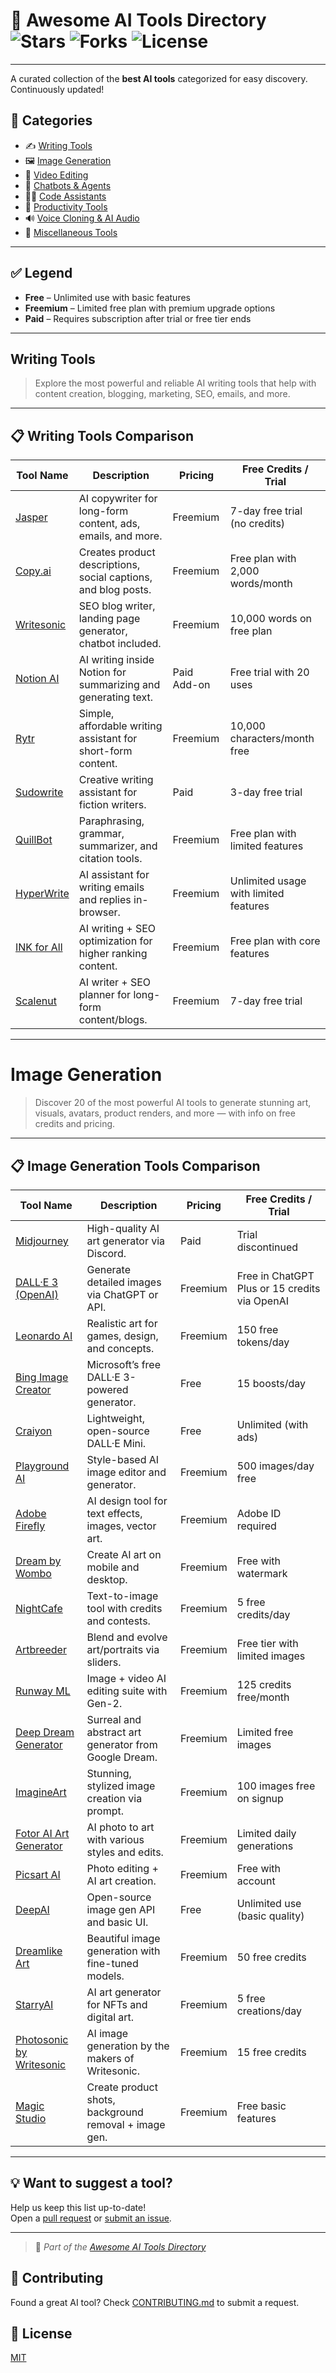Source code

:# 🧠 Awesome AI Tools Directory ![Stars](https://img.shields.io/github/stars/kahkashanshaik/Awesome-AI-Tools?style=social) ![Forks](https://img.shields.io/github/forks/kahkashanshaik/Awesome-AI-Tools?style=social) ![License](https://img.shields.io/github/license/kahkashanshaik/Awesome-AI-Tools)

---

A curated collection of the **best AI tools** categorized for easy discovery. Continuously updated!

## 📂 Categories

- ✍️ [Writing Tools](#writing-tools)
- 🖼️ [Image Generation](#image-generation)
- 🎥 [Video Editing](#)
- 💬 [Chatbots & Agents](#)
- 🧑‍💻 [Code Assistants](#)
- 🧩 [Productivity Tools](#)
- 🔊 [Voice Cloning & AI Audio](#)
- 🧰 [Miscellaneous Tools](#)

---

## ✅ Legend

- **Free** – Unlimited use with basic features
- **Freemium** – Limited free plan with premium upgrade options
- **Paid** – Requires subscription after trial or free tier ends

---

## Writing Tools

> Explore the most powerful and reliable AI writing tools that help with content creation, blogging, marketing, SEO, emails, and more.

---

## 📋 Writing Tools Comparison

| Tool Name                                     | Description                                                    | Pricing     | Free Credits / Trial                  |
| --------------------------------------------- | -------------------------------------------------------------- | ----------- | ------------------------------------- |
| [Jasper](https://www.jasper.ai)               | AI copywriter for long-form content, ads, emails, and more.    | Freemium    | 7-day free trial (no credits)         |
| [Copy.ai](https://www.copy.ai)                | Creates product descriptions, social captions, and blog posts. | Freemium    | Free plan with 2,000 words/month      |
| [Writesonic](https://www.writesonic.com)      | SEO blog writer, landing page generator, chatbot included.     | Freemium    | 10,000 words on free plan             |
| [Notion AI](https://www.notion.so/product/ai) | AI writing inside Notion for summarizing and generating text.  | Paid Add-on | Free trial with 20 uses               |
| [Rytr](https://rytr.me)                       | Simple, affordable writing assistant for short-form content.   | Freemium    | 10,000 characters/month free          |
| [Sudowrite](https://www.sudowrite.com)        | Creative writing assistant for fiction writers.                | Paid        | 3-day free trial                      |
| [QuillBot](https://www.quillbot.com)          | Paraphrasing, grammar, summarizer, and citation tools.         | Freemium    | Free plan with limited features       |
| [HyperWrite](https://www.hyperwriteai.com)    | AI assistant for writing emails and replies in-browser.        | Freemium    | Unlimited usage with limited features |
| [INK for All](https://inkforall.com)          | AI writing + SEO optimization for higher ranking content.      | Freemium    | Free plan with core features          |
| [Scalenut](https://www.scalenut.com)          | AI writer + SEO planner for long-form content/blogs.           | Freemium    | 7-day free trial                      |

---

# Image Generation

> Discover 20 of the most powerful AI tools to generate stunning art, visuals, avatars, product renders, and more — with info on free credits and pricing.

---

## 📋 Image Generation Tools Comparison

| Tool Name                                                                    | Description                                           | Pricing  | Free Credits / Trial                          |
| ---------------------------------------------------------------------------- | ----------------------------------------------------- | -------- | --------------------------------------------- |
| [Midjourney](https://www.midjourney.com)                                     | High-quality AI art generator via Discord.            | Paid     | Trial discontinued                            |
| [DALL·E 3 (OpenAI)](https://openai.com/dall-e)                               | Generate detailed images via ChatGPT or API.          | Freemium | Free in ChatGPT Plus or 15 credits via OpenAI |
| [Leonardo AI](https://leonardo.ai)                                           | Realistic art for games, design, and concepts.        | Freemium | 150 free tokens/day                           |
| [Bing Image Creator](https://www.bing.com/images/create)                     | Microsoft’s free DALL·E 3-powered generator.          | Free     | 15 boosts/day                                 |
| [Craiyon](https://www.craiyon.com)                                           | Lightweight, open-source DALL·E Mini.                 | Free     | Unlimited (with ads)                          |
| [Playground AI](https://playgroundai.com)                                    | Style-based AI image editor and generator.            | Freemium | 500 images/day free                           |
| [Adobe Firefly](https://firefly.adobe.com)                                   | AI design tool for text effects, images, vector art.  | Freemium | Adobe ID required                             |
| [Dream by Wombo](https://dream.ai)                                           | Create AI art on mobile and desktop.                  | Freemium | Free with watermark                           |
| [NightCafe](https://creator.nightcafe.studio)                                | Text-to-image tool with credits and contests.         | Freemium | 5 free credits/day                            |
| [Artbreeder](https://www.artbreeder.com)                                     | Blend and evolve art/portraits via sliders.           | Freemium | Free tier with limited images                 |
| [Runway ML](https://runwayml.com)                                            | Image + video AI editing suite with Gen-2.            | Freemium | 125 credits free/month                        |
| [Deep Dream Generator](https://deepdreamgenerator.com)                       | Surreal and abstract art generator from Google Dream. | Freemium | Limited free images                           |
| [ImagineArt](https://imagine.art)                                            | Stunning, stylized image creation via prompt.         | Freemium | 100 images free on signup                     |
| [Fotor AI Art Generator](https://www.fotor.com/features/ai-image-generator/) | AI photo to art with various styles and edits.        | Freemium | Limited daily generations                     |
| [Picsart AI](https://picsart.com/tools/ai-image-generator)                   | Photo editing + AI art creation.                      | Freemium | Free with account                             |
| [DeepAI](https://deepai.org/machine-learning-model/text2img)                 | Open-source image gen API and basic UI.               | Free     | Unlimited use (basic quality)                 |
| [Dreamlike Art](https://dreamlike.art)                                       | Beautiful image generation with fine-tuned models.    | Freemium | 50 free credits                               |
| [StarryAI](https://www.starryai.com)                                         | AI art generator for NFTs and digital art.            | Freemium | 5 free creations/day                          |
| [Photosonic by Writesonic](https://photosonic.writesonic.com)                | AI image generation by the makers of Writesonic.      | Freemium | 15 free credits                               |
| [Magic Studio](https://magicstudio.com/tools/ai-image-generator)             | Create product shots, background removal + image gen. | Freemium | Free basic features                           |

---

## 💡 Want to suggest a tool?

Help us keep this list up-to-date!  
Open a [pull request](https://github.com/kahkashanshaik/Awesome-AI-Tools/pulls) or [submit an issue](https://github.com/kahkashanshaik/Awesome-AI-Tools/issues).

---

> 📌 _Part of the [Awesome AI Tools Directory](../README.md)_

## 🤝 Contributing

Found a great AI tool? Check [CONTRIBUTING.md](CONTRIBUTING.md) to submit a request.

## 📄 License

[MIT](LICENSE)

PROBLEM DETAILS
Set down exactly the lines of the data above, beginning with the line that has "grammar, summarizer, and" and ending with the line that has "Realistic art for", and no others.

SOLUTION TO THE PROBLEM
| [QuillBot](https://www.quillbot.com)          | Paraphrasing, grammar, summarizer, and citation tools.         | Freemium    | Free plan with limited features       |
| [HyperWrite](https://www.hyperwriteai.com)    | AI assistant for writing emails and replies in-browser.        | Freemium    | Unlimited usage with limited features |
| [INK for All](https://inkforall.com)          | AI writing + SEO optimization for higher ranking content.      | Freemium    | Free plan with core features          |
| [Scalenut](https://www.scalenut.com)          | AI writer + SEO planner for long-form content/blogs.           | Freemium    | 7-day free trial                      |

---

# Image Generation

> Discover 20 of the most powerful AI tools to generate stunning art, visuals, avatars, product renders, and more — with info on free credits and pricing.

---

## 📋 Image Generation Tools Comparison

| Tool Name                                                                    | Description                                           | Pricing  | Free Credits / Trial                          |
| ---------------------------------------------------------------------------- | ----------------------------------------------------- | -------- | --------------------------------------------- |
| [Midjourney](https://www.midjourney.com)                                     | High-quality AI art generator via Discord.            | Paid     | Trial discontinued                            |
| [DALL·E 3 (OpenAI)](https://openai.com/dall-e)                               | Generate detailed images via ChatGPT or API.          | Freemium | Free in ChatGPT Plus or 15 credits via OpenAI |
| [Leonardo AI](https://leonardo.ai)                                           | Realistic art for games, design, and concepts.        | Freemium | 150 free tokens/day                           |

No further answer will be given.